(Extracted data entries)

........

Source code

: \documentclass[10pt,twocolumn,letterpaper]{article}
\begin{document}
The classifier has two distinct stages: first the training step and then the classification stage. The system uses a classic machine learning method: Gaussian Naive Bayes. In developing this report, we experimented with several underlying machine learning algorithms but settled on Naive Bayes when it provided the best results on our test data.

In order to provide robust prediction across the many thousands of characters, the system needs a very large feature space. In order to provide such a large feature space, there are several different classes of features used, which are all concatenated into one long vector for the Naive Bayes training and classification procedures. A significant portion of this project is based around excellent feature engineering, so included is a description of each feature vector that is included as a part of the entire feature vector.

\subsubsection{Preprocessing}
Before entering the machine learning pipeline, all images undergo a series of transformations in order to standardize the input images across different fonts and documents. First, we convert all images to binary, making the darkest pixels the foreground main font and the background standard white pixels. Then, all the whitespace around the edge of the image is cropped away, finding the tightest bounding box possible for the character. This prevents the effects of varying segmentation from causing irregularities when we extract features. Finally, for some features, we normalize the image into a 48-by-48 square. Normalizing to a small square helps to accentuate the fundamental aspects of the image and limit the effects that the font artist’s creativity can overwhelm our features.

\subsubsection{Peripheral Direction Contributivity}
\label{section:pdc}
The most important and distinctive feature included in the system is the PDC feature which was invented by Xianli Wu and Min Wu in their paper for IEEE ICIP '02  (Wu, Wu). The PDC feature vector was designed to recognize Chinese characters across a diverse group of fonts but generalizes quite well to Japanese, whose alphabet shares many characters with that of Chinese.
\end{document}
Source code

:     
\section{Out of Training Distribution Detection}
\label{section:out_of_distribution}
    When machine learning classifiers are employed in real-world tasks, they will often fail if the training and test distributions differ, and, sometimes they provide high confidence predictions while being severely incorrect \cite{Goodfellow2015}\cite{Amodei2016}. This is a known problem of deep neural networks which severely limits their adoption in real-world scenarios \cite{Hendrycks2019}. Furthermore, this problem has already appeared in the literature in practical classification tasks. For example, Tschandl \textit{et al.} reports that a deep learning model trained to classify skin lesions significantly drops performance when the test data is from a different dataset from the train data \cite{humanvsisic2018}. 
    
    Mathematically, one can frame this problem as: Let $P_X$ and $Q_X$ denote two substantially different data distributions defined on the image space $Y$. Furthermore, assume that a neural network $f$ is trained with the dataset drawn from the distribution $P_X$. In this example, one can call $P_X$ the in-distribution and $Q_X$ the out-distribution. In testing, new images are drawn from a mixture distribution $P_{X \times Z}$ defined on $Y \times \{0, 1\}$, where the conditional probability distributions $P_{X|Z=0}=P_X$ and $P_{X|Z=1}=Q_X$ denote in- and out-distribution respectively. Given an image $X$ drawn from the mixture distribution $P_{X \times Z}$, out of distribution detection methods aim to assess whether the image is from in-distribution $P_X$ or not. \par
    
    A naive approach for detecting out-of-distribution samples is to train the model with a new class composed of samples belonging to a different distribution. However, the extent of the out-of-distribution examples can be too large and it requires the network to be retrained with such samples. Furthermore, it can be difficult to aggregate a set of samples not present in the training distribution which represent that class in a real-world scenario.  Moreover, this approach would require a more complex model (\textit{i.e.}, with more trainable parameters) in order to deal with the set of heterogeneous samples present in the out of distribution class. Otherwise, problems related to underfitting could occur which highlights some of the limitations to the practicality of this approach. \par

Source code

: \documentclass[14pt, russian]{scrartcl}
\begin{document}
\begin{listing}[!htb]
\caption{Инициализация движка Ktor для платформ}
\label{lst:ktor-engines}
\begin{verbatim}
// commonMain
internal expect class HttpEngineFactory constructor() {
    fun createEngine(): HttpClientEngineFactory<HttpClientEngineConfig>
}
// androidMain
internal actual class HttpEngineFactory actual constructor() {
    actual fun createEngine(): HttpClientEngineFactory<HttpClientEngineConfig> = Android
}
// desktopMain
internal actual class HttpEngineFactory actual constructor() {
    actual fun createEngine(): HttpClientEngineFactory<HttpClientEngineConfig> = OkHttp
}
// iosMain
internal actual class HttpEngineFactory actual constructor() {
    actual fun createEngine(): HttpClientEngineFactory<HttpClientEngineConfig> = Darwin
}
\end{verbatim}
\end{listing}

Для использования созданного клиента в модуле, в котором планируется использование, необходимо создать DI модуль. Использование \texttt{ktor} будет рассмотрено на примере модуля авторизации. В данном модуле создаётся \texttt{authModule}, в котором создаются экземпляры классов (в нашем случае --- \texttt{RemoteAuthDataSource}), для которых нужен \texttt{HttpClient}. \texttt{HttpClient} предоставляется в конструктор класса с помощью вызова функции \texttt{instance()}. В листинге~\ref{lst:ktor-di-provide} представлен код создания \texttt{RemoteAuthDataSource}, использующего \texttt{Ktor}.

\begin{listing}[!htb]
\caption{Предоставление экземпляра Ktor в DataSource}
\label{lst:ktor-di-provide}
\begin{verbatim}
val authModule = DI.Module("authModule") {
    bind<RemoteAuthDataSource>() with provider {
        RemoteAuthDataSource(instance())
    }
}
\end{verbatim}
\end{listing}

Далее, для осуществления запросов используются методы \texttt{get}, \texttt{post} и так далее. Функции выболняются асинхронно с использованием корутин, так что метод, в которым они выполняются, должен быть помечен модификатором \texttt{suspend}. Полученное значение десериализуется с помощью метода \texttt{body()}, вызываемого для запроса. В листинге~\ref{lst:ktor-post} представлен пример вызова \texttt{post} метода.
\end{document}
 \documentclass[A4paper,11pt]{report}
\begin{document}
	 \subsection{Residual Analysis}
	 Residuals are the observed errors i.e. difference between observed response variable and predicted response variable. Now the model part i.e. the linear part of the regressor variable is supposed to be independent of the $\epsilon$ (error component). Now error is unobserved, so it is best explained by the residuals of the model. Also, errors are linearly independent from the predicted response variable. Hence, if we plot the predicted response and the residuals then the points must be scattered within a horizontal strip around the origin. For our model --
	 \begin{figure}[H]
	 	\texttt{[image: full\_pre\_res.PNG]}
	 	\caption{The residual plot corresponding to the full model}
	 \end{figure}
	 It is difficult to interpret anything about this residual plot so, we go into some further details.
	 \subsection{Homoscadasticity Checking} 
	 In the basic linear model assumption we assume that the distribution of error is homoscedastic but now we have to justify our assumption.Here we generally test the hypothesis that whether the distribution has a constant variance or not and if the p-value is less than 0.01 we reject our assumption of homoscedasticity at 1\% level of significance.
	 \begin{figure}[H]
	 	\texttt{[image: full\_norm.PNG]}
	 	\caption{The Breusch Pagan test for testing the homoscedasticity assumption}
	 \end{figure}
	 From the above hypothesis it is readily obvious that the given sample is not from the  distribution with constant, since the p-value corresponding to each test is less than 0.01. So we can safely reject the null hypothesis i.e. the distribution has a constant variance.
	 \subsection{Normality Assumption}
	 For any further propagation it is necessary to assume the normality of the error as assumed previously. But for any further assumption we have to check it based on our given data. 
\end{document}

........

Scan the entries above for the string "reject", and copy every line where it turns up.

[Answer area]
	 In the basic linear model assumption we assume that the distribution of error is homoscedastic but now we have to justify our assumption.Here we generally test the hypothesis that whether the distribution has a constant variance or not and if the p-value is less than 0.01 we reject our assumption of homoscedasticity at 1\% level of significance.
	 From the above hypothesis it is readily obvious that the given sample is not from the  distribution with constant, since the p-value corresponding to each test is less than 0.01. So we can safely reject the null hypothesis i.e. the distribution has a constant variance.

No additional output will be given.